* WHAT YOU NEED TO DO
Copy out the entries below exactly as they stand, but only from the line containing "### 4. Non-Functional Requirements" through the line containing "- Validation: Zod".

BEGIN DATA PROVIDED

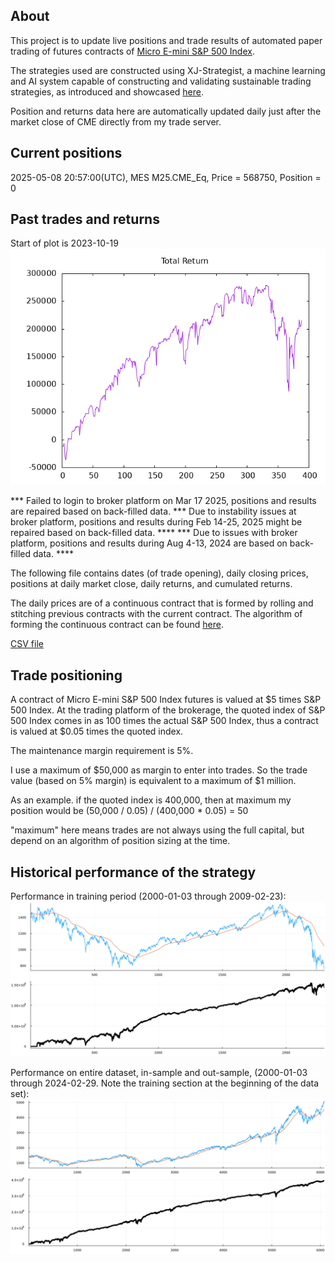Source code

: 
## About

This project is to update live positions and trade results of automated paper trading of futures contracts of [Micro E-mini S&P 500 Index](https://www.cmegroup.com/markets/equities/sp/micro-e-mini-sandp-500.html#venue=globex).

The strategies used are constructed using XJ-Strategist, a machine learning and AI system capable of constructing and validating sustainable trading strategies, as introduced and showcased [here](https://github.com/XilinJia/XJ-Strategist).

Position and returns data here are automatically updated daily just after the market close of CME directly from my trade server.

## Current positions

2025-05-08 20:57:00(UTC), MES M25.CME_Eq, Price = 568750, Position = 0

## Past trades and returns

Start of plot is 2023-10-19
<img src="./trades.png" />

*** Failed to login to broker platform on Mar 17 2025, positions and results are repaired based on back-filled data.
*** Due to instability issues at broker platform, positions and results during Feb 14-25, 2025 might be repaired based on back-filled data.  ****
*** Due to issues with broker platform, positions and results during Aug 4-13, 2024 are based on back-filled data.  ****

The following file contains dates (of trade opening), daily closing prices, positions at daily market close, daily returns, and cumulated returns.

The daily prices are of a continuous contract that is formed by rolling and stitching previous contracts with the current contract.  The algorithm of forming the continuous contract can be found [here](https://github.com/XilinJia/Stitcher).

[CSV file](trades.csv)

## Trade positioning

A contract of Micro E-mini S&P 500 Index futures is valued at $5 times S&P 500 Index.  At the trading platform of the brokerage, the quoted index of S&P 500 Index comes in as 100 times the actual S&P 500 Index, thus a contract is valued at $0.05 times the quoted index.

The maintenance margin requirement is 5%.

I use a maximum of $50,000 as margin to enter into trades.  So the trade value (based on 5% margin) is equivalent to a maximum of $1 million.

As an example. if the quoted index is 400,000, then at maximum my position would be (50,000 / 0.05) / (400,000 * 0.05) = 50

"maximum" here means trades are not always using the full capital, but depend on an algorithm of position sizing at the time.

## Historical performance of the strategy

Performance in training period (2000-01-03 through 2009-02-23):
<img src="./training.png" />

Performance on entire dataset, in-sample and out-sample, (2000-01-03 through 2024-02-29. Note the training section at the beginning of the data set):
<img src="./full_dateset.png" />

END DATA PROVIDED
BEGIN DATA PROVIDED

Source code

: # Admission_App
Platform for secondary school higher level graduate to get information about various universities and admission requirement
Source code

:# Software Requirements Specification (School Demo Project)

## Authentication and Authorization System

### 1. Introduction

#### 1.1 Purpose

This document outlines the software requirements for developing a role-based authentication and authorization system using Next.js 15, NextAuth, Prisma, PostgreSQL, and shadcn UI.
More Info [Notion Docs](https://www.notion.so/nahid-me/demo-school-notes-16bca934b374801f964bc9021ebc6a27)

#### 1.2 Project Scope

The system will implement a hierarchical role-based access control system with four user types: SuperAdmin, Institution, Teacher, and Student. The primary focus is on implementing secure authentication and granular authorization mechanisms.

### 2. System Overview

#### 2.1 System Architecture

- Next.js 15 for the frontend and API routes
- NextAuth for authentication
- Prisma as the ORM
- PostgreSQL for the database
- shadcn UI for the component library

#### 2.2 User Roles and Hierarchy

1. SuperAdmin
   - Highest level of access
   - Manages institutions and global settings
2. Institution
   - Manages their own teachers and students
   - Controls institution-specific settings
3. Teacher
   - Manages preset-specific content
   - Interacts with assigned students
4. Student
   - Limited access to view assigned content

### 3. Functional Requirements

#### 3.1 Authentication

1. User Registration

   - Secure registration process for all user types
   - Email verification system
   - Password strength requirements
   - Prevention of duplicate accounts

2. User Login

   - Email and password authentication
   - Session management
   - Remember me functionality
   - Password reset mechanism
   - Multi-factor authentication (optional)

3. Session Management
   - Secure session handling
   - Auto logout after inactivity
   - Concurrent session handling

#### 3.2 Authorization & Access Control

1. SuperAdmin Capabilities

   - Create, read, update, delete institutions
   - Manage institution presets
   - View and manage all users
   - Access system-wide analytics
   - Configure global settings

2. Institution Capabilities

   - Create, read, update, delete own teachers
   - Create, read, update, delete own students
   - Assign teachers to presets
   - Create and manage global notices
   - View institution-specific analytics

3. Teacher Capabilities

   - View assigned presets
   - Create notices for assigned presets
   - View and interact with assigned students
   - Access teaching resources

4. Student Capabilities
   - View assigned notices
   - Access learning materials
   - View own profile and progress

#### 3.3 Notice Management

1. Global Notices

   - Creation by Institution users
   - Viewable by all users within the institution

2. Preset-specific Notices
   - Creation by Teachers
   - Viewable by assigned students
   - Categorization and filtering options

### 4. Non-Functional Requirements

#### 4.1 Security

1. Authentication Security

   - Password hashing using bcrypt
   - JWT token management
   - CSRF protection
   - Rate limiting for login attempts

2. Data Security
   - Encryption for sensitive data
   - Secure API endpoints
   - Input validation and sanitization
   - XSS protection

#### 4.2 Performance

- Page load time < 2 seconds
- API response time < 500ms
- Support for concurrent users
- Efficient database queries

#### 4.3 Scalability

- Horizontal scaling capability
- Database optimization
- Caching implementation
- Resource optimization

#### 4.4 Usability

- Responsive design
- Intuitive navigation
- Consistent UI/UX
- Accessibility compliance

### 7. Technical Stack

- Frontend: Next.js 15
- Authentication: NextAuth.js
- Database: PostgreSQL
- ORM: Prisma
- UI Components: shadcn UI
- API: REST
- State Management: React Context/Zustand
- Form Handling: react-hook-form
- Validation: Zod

END DATA PROVIDED
BEGIN DATA PROVIDED

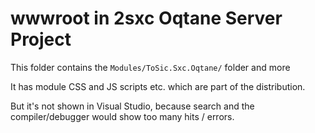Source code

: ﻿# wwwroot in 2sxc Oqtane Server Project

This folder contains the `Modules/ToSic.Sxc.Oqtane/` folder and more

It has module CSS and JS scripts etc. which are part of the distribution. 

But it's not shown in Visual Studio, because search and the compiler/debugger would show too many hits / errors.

END DATA PROVIDED

* RESULT OF THIS TASK
### 4. Non-Functional Requirements

#### 4.1 Security

1. Authentication Security

   - Password hashing using bcrypt
   - JWT token management
   - CSRF protection
   - Rate limiting for login attempts

2. Data Security
   - Encryption for sensitive data
   - Secure API endpoints
   - Input validation and sanitization
   - XSS protection

#### 4.2 Performance

- Page load time < 2 seconds
- API response time < 500ms
- Support for concurrent users
- Efficient database queries

#### 4.3 Scalability

- Horizontal scaling capability
- Database optimization
- Caching implementation
- Resource optimization

#### 4.4 Usability

- Responsive design
- Intuitive navigation
- Consistent UI/UX
- Accessibility compliance

### 7. Technical Stack

- Frontend: Next.js 15
- Authentication: NextAuth.js
- Database: PostgreSQL
- ORM: Prisma
- UI Components: shadcn UI
- API: REST
- State Management: React Context/Zustand
- Form Handling: react-hook-form
- Validation: Zod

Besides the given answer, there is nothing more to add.